Death taxes should stay buried, says taxpayer group leader

Inheritance taxes could create warped incentives and be ineffective at dispelling inequality

Death taxes should stay buried, says taxpayer group leader

Citing figures on the country’s wealth distribution from Statistics Canada, a recent report from the Canadian Centre for Policy Alternatives (CCPA) contended that estate taxes should be enacted to prevent the majority of Canada’s wealth from staying in the hands of a few families. But the leader of a taxpayer advocacy group argues that it’s not that simple.

According to Aaron Wudrick, federal director of the Canadian Taxpayers Federation, wealthy families don’t stay wealthy across generations just because they bequeath their estates.

“Indeed, even the CCPA study shows that in 2016, nearly half of Canada's 87 richest families weren't heirs to a fortune,” Wudrick wrote in the Huffington Post. By the third generation, only 18% of the ultra-rich are recipients of vast fortunes.

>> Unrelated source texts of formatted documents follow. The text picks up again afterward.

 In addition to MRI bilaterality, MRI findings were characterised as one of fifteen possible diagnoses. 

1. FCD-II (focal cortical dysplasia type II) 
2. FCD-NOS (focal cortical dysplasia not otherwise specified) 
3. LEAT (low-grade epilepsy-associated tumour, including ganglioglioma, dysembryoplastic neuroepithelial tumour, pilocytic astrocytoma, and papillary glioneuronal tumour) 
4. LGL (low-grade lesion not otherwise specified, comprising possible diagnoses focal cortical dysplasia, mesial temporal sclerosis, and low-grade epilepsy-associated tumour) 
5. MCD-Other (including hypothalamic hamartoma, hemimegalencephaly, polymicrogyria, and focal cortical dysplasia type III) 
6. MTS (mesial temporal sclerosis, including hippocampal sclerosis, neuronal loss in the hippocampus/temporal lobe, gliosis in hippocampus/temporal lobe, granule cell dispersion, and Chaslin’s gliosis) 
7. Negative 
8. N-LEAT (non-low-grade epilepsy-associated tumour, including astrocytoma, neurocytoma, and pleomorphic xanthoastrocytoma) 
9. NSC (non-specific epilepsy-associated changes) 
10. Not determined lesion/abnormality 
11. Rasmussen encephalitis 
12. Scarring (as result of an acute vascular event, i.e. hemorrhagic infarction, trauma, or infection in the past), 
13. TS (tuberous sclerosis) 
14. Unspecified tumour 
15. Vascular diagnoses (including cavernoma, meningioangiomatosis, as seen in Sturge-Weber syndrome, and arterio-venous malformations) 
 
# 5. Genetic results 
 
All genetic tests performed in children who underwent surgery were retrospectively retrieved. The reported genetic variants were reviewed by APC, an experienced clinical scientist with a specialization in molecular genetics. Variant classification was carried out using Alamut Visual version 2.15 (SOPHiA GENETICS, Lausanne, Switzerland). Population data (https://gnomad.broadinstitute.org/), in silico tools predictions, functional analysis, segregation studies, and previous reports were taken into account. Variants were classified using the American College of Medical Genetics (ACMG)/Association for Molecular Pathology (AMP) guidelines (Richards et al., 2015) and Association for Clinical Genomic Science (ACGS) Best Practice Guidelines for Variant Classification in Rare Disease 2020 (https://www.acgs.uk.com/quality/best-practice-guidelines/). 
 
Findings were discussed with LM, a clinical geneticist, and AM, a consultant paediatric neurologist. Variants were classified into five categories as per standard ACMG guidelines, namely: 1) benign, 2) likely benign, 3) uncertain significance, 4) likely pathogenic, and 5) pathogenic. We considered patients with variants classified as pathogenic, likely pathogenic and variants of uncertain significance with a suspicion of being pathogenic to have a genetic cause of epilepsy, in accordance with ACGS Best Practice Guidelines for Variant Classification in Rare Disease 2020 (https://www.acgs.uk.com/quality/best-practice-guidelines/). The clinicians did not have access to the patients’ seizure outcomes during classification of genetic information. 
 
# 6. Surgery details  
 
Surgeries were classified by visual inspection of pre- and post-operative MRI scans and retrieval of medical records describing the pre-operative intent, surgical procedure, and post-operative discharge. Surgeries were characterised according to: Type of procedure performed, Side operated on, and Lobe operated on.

Wudrick added that death taxes would effectively be a form of double taxation for its eventual targets. Because they penalize delayed consumption by taxing it at a much higher rate than current consumption, he said, they create a strong incentive against long-term saving and investment. The long-term societal impact, he argued, would be decreased economic growth, less job creation, and slower improvement in living standards for all.

Pointing to the US, he noted that inheritance taxes push wealthy families toward aggressive estate planning, which leads to wealth being allocated in less efficient ways. Because wealthy individuals have been getting better at finding legal loopholes to shelter their wealth, Wudrick said, the share of total government revenues raised through estate taxes among OECD countries has been declining since the 1960s.

And while the CCPA report correctly tagged Canada as the only G7 country without a death tax, he said a broader analysis shows a global trend toward scrapping the measure. “Australia and Norway abolished theirs in 1979 and 2014, respectively,” he wrote. “Sweden did away with its death tax in 2004, which at its peak had been set at an eye-watering 70 per cent, and had been causing many wealthy Swedes to leave the country altogether simply to avoid high taxes.”

Even after its abolition of estate taxes, Sweden is still a relatively egalitarian country, added Wudrick, while the US and the UK are still higher on the inequality scale than estate-tax-free Australia, Norway, and Canada.

“[W]hatever their superficial appeal, death taxes are a bad way to raise revenue, while causing major, detrimental side effects,” he said. “Canadian policymakers should ensure they stay buried for good.”